A presença das estrelas fornece uma oportunidade única. A medição da distância do gás à Terra é complexa e imprecisa, de modo que os astrônomos não tinham certeza de quão longe a Corrente de Magalhães estava de alcançar a Via Láctea. A distância das estrelas, por outro lado, é comparativamente trivial. Usando as posições e movimentos atuais das estrelas no aglomerado, os cientistas preveem que a orla da Corrente de Magalhães está a 90.000 anos-luz da Via Láctea. Este valor é aproximadamente metade da distância prevista anteriormente.
Se a Corrente de Magalhães estiver mais próxima, especialmente o braço principal mais próximo da nossa Galáxia, então é provável que seja incorporada à Via Láctea antes do previsto pelo modelo atual. Eventualmente, este gás se transformará em novas estrelas no disco da Via Láctea. De momento, a nossa Galáxia está consumindo gás mais depressa do que está sendo reabastecido. Este gás extra que está entrando ajudará a reabastecer este reservatório e a garantir que a Via Láctea continua prosperando e formando novas estrelas.

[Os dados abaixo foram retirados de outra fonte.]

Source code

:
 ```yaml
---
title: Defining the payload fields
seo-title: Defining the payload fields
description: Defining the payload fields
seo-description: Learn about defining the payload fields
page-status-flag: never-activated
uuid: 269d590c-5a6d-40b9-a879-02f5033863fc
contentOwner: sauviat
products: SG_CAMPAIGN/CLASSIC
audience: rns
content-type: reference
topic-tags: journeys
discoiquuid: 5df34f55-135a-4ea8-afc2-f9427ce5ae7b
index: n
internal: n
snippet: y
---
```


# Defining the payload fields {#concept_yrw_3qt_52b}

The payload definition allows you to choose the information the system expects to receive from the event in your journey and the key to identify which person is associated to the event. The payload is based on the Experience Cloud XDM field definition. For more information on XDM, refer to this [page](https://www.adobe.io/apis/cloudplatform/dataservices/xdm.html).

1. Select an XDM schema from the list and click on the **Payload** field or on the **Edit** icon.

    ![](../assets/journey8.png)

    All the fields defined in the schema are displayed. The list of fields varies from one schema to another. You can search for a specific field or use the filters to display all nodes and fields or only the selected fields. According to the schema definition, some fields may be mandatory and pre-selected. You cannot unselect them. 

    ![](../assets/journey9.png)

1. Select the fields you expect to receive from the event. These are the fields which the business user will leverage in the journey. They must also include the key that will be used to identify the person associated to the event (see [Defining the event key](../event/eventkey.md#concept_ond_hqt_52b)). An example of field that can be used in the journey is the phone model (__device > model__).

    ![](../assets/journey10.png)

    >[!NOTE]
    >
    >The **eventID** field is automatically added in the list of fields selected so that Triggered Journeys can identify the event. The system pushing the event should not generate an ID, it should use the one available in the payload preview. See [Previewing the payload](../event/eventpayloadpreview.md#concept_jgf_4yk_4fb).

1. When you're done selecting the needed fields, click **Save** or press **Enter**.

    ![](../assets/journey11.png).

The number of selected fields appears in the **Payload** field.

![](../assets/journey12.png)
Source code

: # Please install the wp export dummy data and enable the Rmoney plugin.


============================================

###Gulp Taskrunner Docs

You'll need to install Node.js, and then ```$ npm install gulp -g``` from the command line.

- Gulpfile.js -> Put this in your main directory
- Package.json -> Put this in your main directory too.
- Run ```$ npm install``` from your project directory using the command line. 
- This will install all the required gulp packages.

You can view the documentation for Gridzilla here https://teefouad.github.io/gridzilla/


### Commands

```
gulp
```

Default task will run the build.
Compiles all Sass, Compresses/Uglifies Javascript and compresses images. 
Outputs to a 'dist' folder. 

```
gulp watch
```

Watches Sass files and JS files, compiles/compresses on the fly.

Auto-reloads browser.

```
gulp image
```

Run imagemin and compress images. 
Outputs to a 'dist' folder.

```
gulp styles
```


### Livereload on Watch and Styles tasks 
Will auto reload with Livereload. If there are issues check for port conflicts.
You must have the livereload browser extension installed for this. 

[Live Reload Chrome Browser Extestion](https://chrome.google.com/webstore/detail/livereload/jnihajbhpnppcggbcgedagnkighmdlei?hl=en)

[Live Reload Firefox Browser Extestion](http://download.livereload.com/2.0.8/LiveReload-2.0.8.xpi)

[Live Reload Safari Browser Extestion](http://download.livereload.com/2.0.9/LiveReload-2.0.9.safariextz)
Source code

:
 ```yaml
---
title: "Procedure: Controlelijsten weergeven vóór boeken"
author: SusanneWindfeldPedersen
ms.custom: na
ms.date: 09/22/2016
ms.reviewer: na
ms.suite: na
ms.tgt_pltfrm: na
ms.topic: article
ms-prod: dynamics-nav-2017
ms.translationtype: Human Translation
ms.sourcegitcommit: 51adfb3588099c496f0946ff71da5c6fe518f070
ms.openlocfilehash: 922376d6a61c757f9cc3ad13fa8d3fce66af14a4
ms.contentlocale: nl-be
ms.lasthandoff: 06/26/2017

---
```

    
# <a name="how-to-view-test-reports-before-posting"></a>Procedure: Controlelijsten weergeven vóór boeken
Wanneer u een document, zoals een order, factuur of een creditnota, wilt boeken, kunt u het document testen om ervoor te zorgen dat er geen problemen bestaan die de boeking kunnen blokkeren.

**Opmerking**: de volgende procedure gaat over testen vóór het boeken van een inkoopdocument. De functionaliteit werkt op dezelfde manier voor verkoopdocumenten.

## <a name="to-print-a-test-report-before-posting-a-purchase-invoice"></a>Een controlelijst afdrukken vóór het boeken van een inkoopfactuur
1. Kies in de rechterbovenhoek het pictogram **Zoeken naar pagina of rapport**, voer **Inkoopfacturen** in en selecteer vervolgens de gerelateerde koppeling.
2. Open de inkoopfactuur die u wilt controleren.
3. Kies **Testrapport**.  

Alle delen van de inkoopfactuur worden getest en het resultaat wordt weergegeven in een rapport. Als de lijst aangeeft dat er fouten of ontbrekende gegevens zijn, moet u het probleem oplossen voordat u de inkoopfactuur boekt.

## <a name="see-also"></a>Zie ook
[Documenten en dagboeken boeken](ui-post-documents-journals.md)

A distância atualizada da Corrente de Magalhães melhorará os modelos de onde as Nuvens de Magalhães estiveram e para onde estão indo. Os números aprimorados podem até resolver um debate sobre se as Nuvens de Magalhães já atravessaram antes a Via Láctea. Isto propiciará uma melhor compreensão da história e das propriedades da nossa Galáxia.